-- DATASET EXTRACT follows --

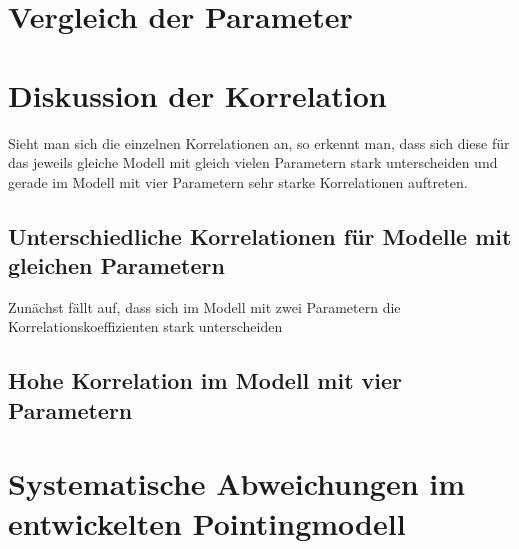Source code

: \section{Vergleich der Parameter}

\section{Diskussion der Korrelation}
Sieht man sich die einzelnen Korrelationen an, so erkennt man, dass sich diese für das jeweils gleiche Modell mit gleich vielen Parametern stark unterscheiden und gerade im Modell mit vier Parametern sehr starke Korrelationen auftreten.
\subsection{Unterschiedliche Korrelationen für Modelle mit gleichen Parametern}
Zunächst fällt auf, dass sich im Modell mit zwei Parametern die Korrelationskoeffizienten stark unterscheiden
\subsection{Hohe Korrelation im Modell mit vier Parametern}

\section{Systematische Abweichungen im entwickelten Pointingmodell}

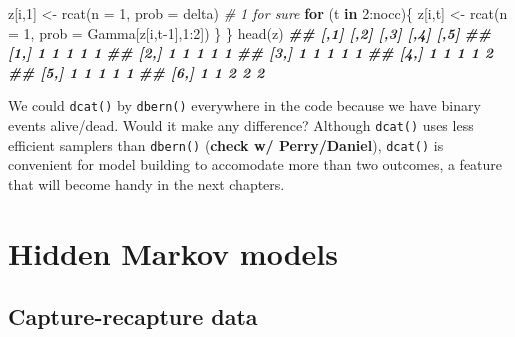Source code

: \documentclass[
  12pt,
]{krantz}
\newenvironment{Shaded}{\begin{snugshade}}{\end{snugshade}}
\newcommand{\AttributeTok}[1]{\textcolor[rgb]{0.77,0.63,0.00}{#1}}
\newcommand{\CommentTok}[1]{\textcolor[rgb]{0.56,0.35,0.01}{\textit{#1}}}
\newcommand{\ControlFlowTok}[1]{\textcolor[rgb]{0.13,0.29,0.53}{\textbf{#1}}}
\newcommand{\DecValTok}[1]{\textcolor[rgb]{0.00,0.00,0.81}{#1}}
\newcommand{\DocumentationTok}[1]{\textcolor[rgb]{0.56,0.35,0.01}{\textbf{\textit{#1}}}}
\newcommand{\FunctionTok}[1]{\textcolor[rgb]{0.00,0.00,0.00}{#1}}
\newcommand{\NormalTok}[1]{#1}
\newcommand{\OtherTok}[1]{\textcolor[rgb]{0.56,0.35,0.01}{#1}}
\newcommand{\SpecialCharTok}[1]{\textcolor[rgb]{0.00,0.00,0.00}{#1}}
\begin{document}
\begin{Shaded}
\begin{Highlighting}[]
\NormalTok{  z[i,}\DecValTok{1}\NormalTok{] }\OtherTok{\textless{}{-}} \FunctionTok{rcat}\NormalTok{(}\AttributeTok{n =} \DecValTok{1}\NormalTok{, }\AttributeTok{prob =}\NormalTok{ delta) }\CommentTok{\# 1 for sure}
  \ControlFlowTok{for}\NormalTok{ (t }\ControlFlowTok{in} \DecValTok{2}\SpecialCharTok{:}\NormalTok{nocc)\{}
\NormalTok{    z[i,t] }\OtherTok{\textless{}{-}} \FunctionTok{rcat}\NormalTok{(}\AttributeTok{n =} \DecValTok{1}\NormalTok{, }\AttributeTok{prob =}\NormalTok{ Gamma[z[i,t}\DecValTok{{-}1}\NormalTok{],}\DecValTok{1}\SpecialCharTok{:}\DecValTok{2}\NormalTok{]) }
\NormalTok{  \}}
\NormalTok{\}}
\FunctionTok{head}\NormalTok{(z) }
\DocumentationTok{\#\#      [,1] [,2] [,3] [,4] [,5]}
\DocumentationTok{\#\# [1,]    1    1    1    1    1}
\DocumentationTok{\#\# [2,]    1    1    1    1    1}
\DocumentationTok{\#\# [3,]    1    1    1    1    1}
\DocumentationTok{\#\# [4,]    1    1    1    1    2}
\DocumentationTok{\#\# [5,]    1    1    1    1    1}
\DocumentationTok{\#\# [6,]    1    1    2    2    2}
\end{Highlighting}
\end{Shaded}

We could \texttt{dcat()} by \texttt{dbern()} everywhere in the code because we have binary events alive/dead. Would it make any difference? Although \texttt{dcat()} uses less efficient samplers than \texttt{dbern()} (\textbf{check w/ Perry/Daniel}), \texttt{dcat()} is convenient for model building to accomodate more than two outcomes, a feature that will become handy in the next chapters.

\hypertarget{hidden-markov-models}{%
\section{Hidden Markov models}\label{hidden-markov-models}}

\hypertarget{capture-recapture-data}{%
\subsection{Capture-recapture data}\label{capture-recapture-data}}
\end{document}
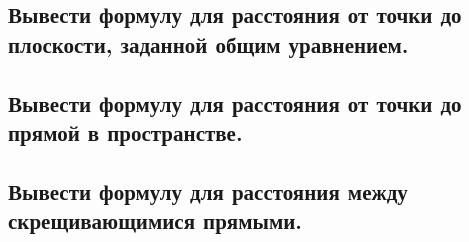 \documentclass[a4paper, 10pt]{article}
\begin{document}
\subsection{Вывести формулу для расстояния от точки до плоскости, заданной общим уравнением. }



\subsection{Вывести формулу для расстояния от точки до прямой в пространстве.}



\subsection{Вывести формулу для расстояния между скрещивающимися прямыми.}
\end{document}
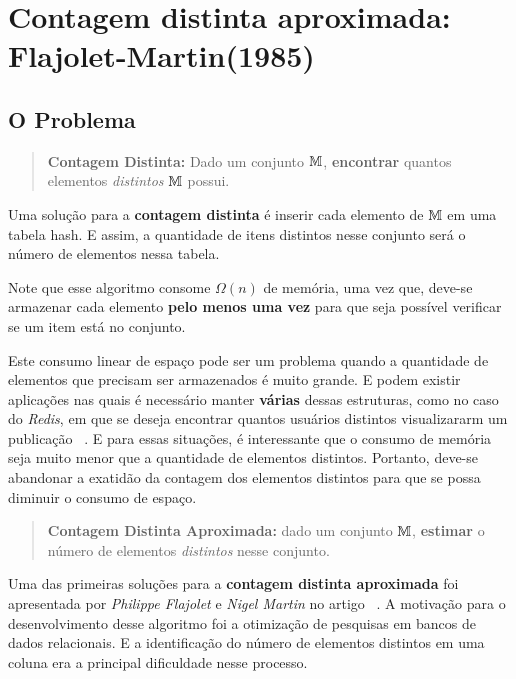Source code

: \chapter{Contagem distinta aproximada: Flajolet-Martin(1985)}
\label{lab:flajolet-martin}

\section{O Problema}

\begin{quote}
  \textbf{Contagem Distinta:} Dado um conjunto $\mathbb{M}$, \textbf{encontrar} quantos elementos \textit{distintos}
  $\mathbb{M}$ possui.
\end{quote}

Uma solução para a \textbf{contagem distinta} é inserir cada elemento de $\mathbb{M}$ em uma tabela hash. 
E assim, a quantidade de itens distintos nesse conjunto será o número de elementos nessa tabela.

Note que esse algoritmo consome $\Omega(n)$ de memória, uma vez que, deve-se armazenar cada elemento 
\textbf{pelo menos uma vez} para que seja possível verificar se um item está no conjunto.

Este consumo linear de espaço pode ser um problema quando a quantidade de elementos que precisam ser armazenados é muito 
grande. E podem existir aplicações nas quais é necessário manter \textbf{várias} dessas estruturas, como no caso do 
\textit{Redis}, em que se deseja encontrar quantos usuários distintos visualizararm um publicação ~\citep{Redis}. E para 
essas situações, é interessante que o consumo de memória seja muito menor que a quantidade de elementos distintos. 
Portanto, deve-se abandonar a exatidão da contagem dos elementos distintos para que se possa diminuir o consumo de 
espaço.

\begin{quote}
  \textbf{Contagem Distinta Aproximada:} dado um conjunto $\mathbb{M}$, \textbf{estimar} o número de elementos 
  \textit{distintos} nesse conjunto.
\end{quote}

Uma das primeiras soluções para a \textbf{contagem distinta aproximada} foi apresentada por \textit{Philippe Flajolet} e 
\textit{Nigel Martin} no artigo ~\citep{flajolet:martin:85}.
A motivação para o desenvolvimento desse algoritmo foi a otimização de pesquisas em bancos de dados relacionais.
E a identificação do número de elementos distintos em uma coluna era a principal dificuldade nesse processo.

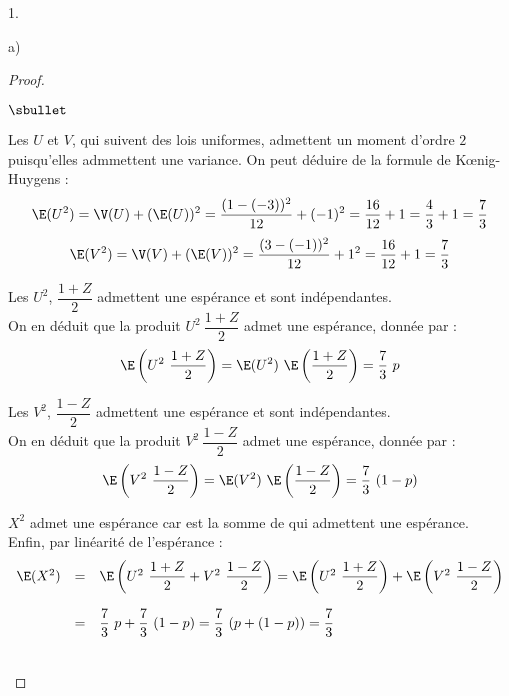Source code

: \begin{noliste}{1.}
\begin{noliste}{a)}
\begin{proof}
\begin{noliste}{$\sbullet$}
      \item Les \var $U$ et $V$, qui suivent des lois uniformes,
        admettent un moment d'ordre $2$ puisqu'elles admmettent une
        variance. On peut déduire de la formule de K\oe{}nig-Huygens :
        \[
        \E(U^2) = \V(U) + (\E(U))^2 = \dfrac{(1-(-3))^2}{12} + (-1)^2
        = \dfrac{16}{12} + 1 = \dfrac{4}{3} + 1 = \dfrac{7}{3}
        \]
        \[
        \E(V^2) = \V(V) + (\E(V))^2 = \dfrac{(3-(-1))^2}{12} + 1^2 =
        \dfrac{16}{12} + 1 = \dfrac{7}{3}
        \]

      \item Les \var $U^2$, $\dfrac{1 + Z}{2}$ admettent une espérance
        et sont indépendantes.\\
        On en déduit que la \var produit $U^2 \ \dfrac{1 + Z}{2}$
        admet une espérance, donnée par :
        \[
        \E\left( U^2 \ \dfrac{1 + Z}{2} \right) = \E(U^2) \
        \E\left(\dfrac{1 + Z}{2}\right) = \dfrac{7}{3} \ p
        \]

      \item Les \var $V^2$, $\dfrac{1 - Z}{2}$ admettent une espérance
        et sont indépendantes. \\
        On en déduit que la \var produit $V^2 \ \dfrac{1 - Z}{2}$
        admet une espérance, donnée par :
        \[
        \E\left( V^2 \ \dfrac{1 - Z}{2} \right) = \E(V^2) \
        \E\left(\dfrac{1 - Z}{2} \right) = \dfrac{7}{3} \ (1-p)
        \]

      \item $X^2$ admet une espérance car est la somme de \var qui
        admettent une espérance.\\
        Enfin, par linéarité de l'espérance :
        \[
        \begin{array}{rcl}
          \E(X^2) & = & \E\left(U^2 \ \dfrac{1 + Z}{2} + V^2 \ \dfrac{1 -
              Z}{2}\right) = \E\left(U^2 \ \dfrac{1 + Z}{2}\right) +
          \E\left(V^2 \ \dfrac{1 - Z}{2}\right) \\[.6cm]
          & = & \dfrac{7}{3} \ p + \dfrac{7}{3} \ (1-p) = \dfrac{7}{3}
          \ (p+(1-p)) = \dfrac{7}{3}
        \end{array}
        \]        
      \end{noliste}
      ~\\[-1.2cm]
    \end{proof}

\end{noliste}


\end{noliste}
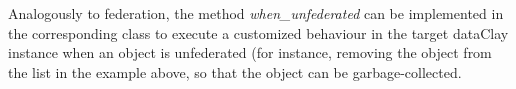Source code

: Analogously to federation, the method \textit{when\_unfederated} can be implemented in the corresponding class to execute a customized behaviour in the target dataClay instance when an object is unfederated (for instance, removing the object from the list in the example above, so that the object can be garbage-collected.

\FEDERATION{

}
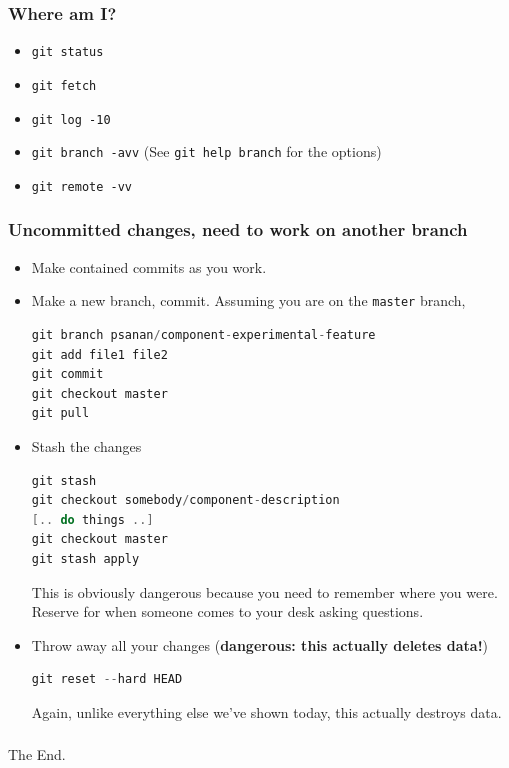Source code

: \documentclass{beamer}
\begin{document}

\begin{frame}[fragile]
\frametitle{Where am I?}

\begin{itemize}
\item \lstinline{git status}
\item \lstinline{git fetch}
\item \lstinline{git log -10}
\item \lstinline{git branch -avv} (See \lstinline{git help branch} for the options)
\item \lstinline{git remote -vv}
\end{itemize}



\end{frame}

\begin{frame}[fragile]
\frametitle{Uncommitted changes, need to work on another branch}
\begin{itemize}
\item Make contained commits as you work. 
\item Make a new branch, commit. Assuming you are on the \texttt{master} branch,
\begin{lstlisting}[language=C++]
git branch psanan/component-experimental-feature
git add file1 file2
git commit 
git checkout master 
git pull
\end{lstlisting}
\item Stash the changes
\begin{lstlisting}[language=C++]
git stash
git checkout somebody/component-description
[.. do things ..]
git checkout master
git stash apply
\end{lstlisting}
This is obviously dangerous because you need to remember where you were. Reserve for when someone comes to your desk asking questions.
\item Throw away all your changes (\textbf{dangerous: this actually deletes data!})
\begin{lstlisting}[language=C++]
git reset --hard HEAD
\end{lstlisting}
Again, unlike everything else we've shown today, this actually destroys data.
\end{itemize}
\end{frame}

\begin{frame}[fragile]
\frametitle{}
The End. \\



\end{frame}
\end{document}
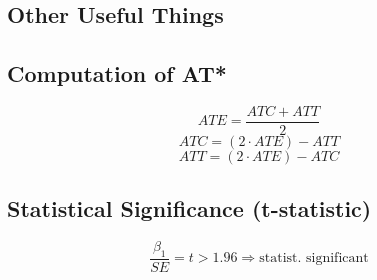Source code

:\documentclass[a3paper, 8pt]{extarticle}
\begin{document}
\begin{multicols*}{5}





\newpage

\section{Other Useful Things}
\subsection{Computation of AT*}
$$ATE=\frac{ATC+ATT}{2}$$
$$ATC=(2\cdot ATE)-ATT$$
$$ATT=(2\cdot ATE)-ATC$$

\subsection{Statistical Significance (t-statistic)}
$$\frac{\beta_1}{SE}=t > 1.96 \Rightarrow \text{statist. significant}$$


\end{multicols*}
\end{document}
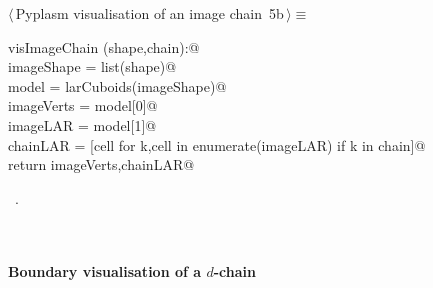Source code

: \documentclass[11pt,oneside]{article}	%
\begin{document}
\begin{flushleft} \small
\begin{minipage}{\linewidth} \label{scrap8}
\protect{}$\langle\,$Pyplasm visualisation of an image chain\nobreak\ {\footnotesize 5b}$\,\rangle\equiv$
\vspace{-1ex}
\begin{list}{}{} \item
\mbox{}\verb@def visImageChain (shape,chain):@\\
\mbox{}\verb@   imageShape = list(shape)@\\
\mbox{}\verb@   model = larCuboids(imageShape)@\\
\mbox{}\verb@   imageVerts = model[0]@\\
\mbox{}\verb@   imageLAR = model[1]@\\
\mbox{}\verb@   chainLAR = [cell for k,cell in enumerate(imageLAR) if k in chain]@\\
\mbox{}\verb@   return imageVerts,chainLAR@\\
\mbox{}\verb@@{\NWsep}
\end{list}
\vspace{-1ex}
\footnotesize\addtolength{\baselineskip}{-1ex}
\begin{list}{}{\setlength{\itemsep}{-\parsep}\setlength{\itemindent}{-\leftmargin}}
\item \NWtxtMacroRefIn\ .
\end{list}
\end{minipage}\\[4ex]
\end{flushleft}

\paragraph{Boundary visualisation of a $d$-chain}
\end{document}
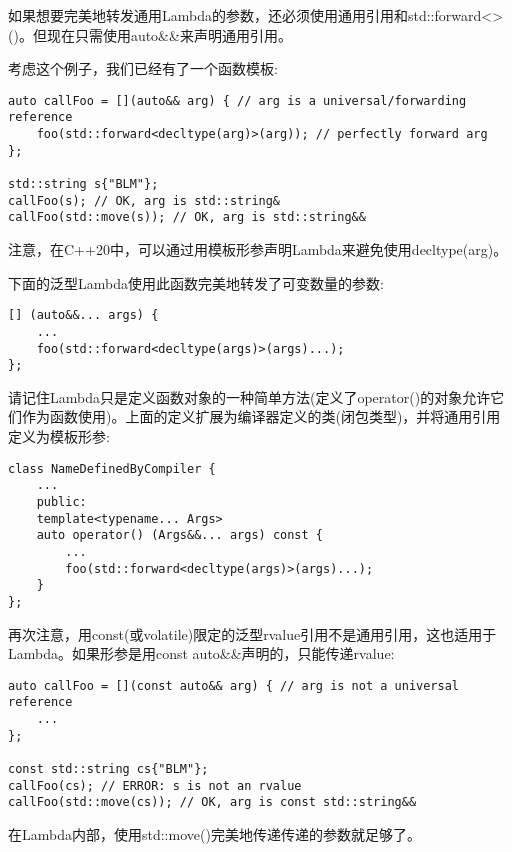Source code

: 如果想要完美地转发通用Lambda的参数，还必须使用通用引用和std::forward<>()。但现在只需使用auto\&\&来声明通用引用。\par

考虑这个例子，我们已经有了一个函数模板:\par

\begin{lstlisting}[caption={}]
auto callFoo = [](auto&& arg) { // arg is a universal/forwarding reference
	foo(std::forward<decltype(arg)>(arg)); // perfectly forward arg
};

std::string s{"BLM"};
callFoo(s); // OK, arg is std::string&
callFoo(std::move(s)); // OK, arg is std::string&&
\end{lstlisting}

注意，在C++20中，可以通过用模板形参声明Lambda来避免使用decltype(arg)。\par

下面的泛型Lambda使用此函数完美地转发了可变数量的参数:\par

\begin{lstlisting}[caption={}]
[] (auto&&... args) {
	...
	foo(std::forward<decltype(args)>(args)...);
};
\end{lstlisting}

请记住Lambda只是定义函数对象的一种简单方法(定义了operator()的对象允许它们作为函数使用)。上面的定义扩展为编译器定义的类(闭包类型)，并将通用引用定义为模板形参:\par

\begin{lstlisting}[caption={}]
class NameDefinedByCompiler {
	...
	public:
	template<typename... Args>
	auto operator() (Args&&... args) const {
		...
		foo(std::forward<decltype(args)>(args)...);
	}
};
\end{lstlisting}

再次注意，用const(或volatile)限定的泛型rvalue引用不是通用引用，这也适用于Lambda。如果形参是用const auto\&\&声明的，只能传递rvalue:\par

\begin{lstlisting}[caption={}]
auto callFoo = [](const auto&& arg) { // arg is not a universal reference
	...
};

const std::string cs{"BLM"};
callFoo(cs); // ERROR: s is not an rvalue
callFoo(std::move(cs)); // OK, arg is const std::string&&
\end{lstlisting}

在Lambda内部，使用std::move()完美地传递传递的参数就足够了。\par
















































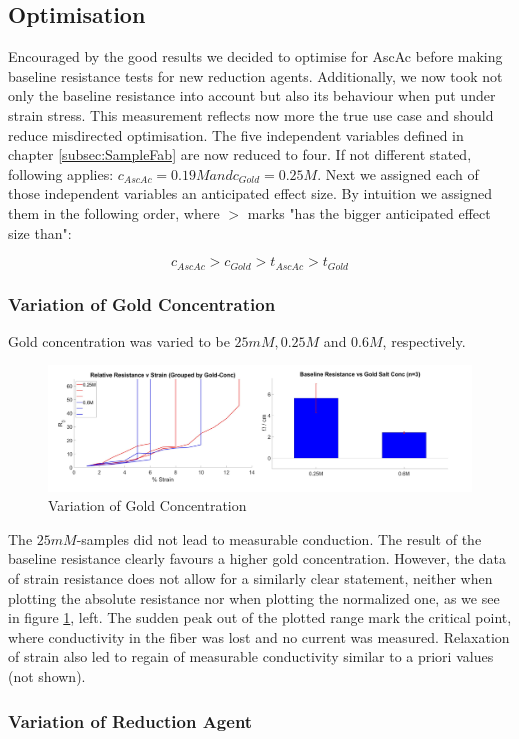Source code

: \subsection{Optimisation}
Encouraged by the good results we decided to optimise for AscAc before making baseline resistance tests for new reduction agents. Additionally, we now took not only the baseline resistance into account but also its behaviour when put under strain stress. This measurement reflects now more the true use case and should reduce misdirected optimisation. The five independent variables defined in chapter \ref{subsec:SampleFab} are now reduced to four. If not different stated, following applies: $c_{AscAc} = 0.19M and c_{Gold} = 0.25M$. Next we assigned each of those independent variables an anticipated effect size. By intuition we assigned them in the following order, where $>$ marks "has the bigger anticipated effect size than":

\begin{equation}
    c_{AscAc} > c_{Gold} > t_{AscAc} > t_{Gold}
\end{equation}

\subsubsection{Variation of Gold Concentration}

Gold concentration was varied to be $25mM, 0.25M$  and $0.6M$, respectively.

\begin{figure}[hb!]
    \centerline{\includegraphics[scale=0.7]{./pic/R0vGoldConc.PNG}}
    \caption{Variation of Gold Concentration}
    \label{fig:GoldConc}
\end{figure}

The $25mM$-samples did not lead to measurable conduction. The result of the baseline resistance clearly favours a higher gold concentration. However, the data of strain resistance does not allow for a similarly clear statement, neither when plotting the absolute resistance nor when plotting the normalized one, as we see in figure \ref{fig:GoldConc}, left. The sudden peak out of the plotted range mark the critical point, where conductivity in the fiber was lost and no current was measured. Relaxation of strain also led to regain of measurable conductivity similar to a priori values (not shown).

\subsubsection{Variation of Reduction Agent}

-- DATASET EXTRACT concluded --

== TASK PROMPT ==
Which lines in the records above contain the word "stark"? Return each of them.

== ANSWER BOX ==
Sieht man sich die einzelnen Korrelationen an, so erkennt man, dass sich diese für das jeweils gleiche Modell mit gleich vielen Parametern stark unterscheiden und gerade im Modell mit vier Parametern sehr starke Korrelationen auftreten.
Zunächst fällt auf, dass sich im Modell mit zwei Parametern die Korrelationskoeffizienten stark unterscheiden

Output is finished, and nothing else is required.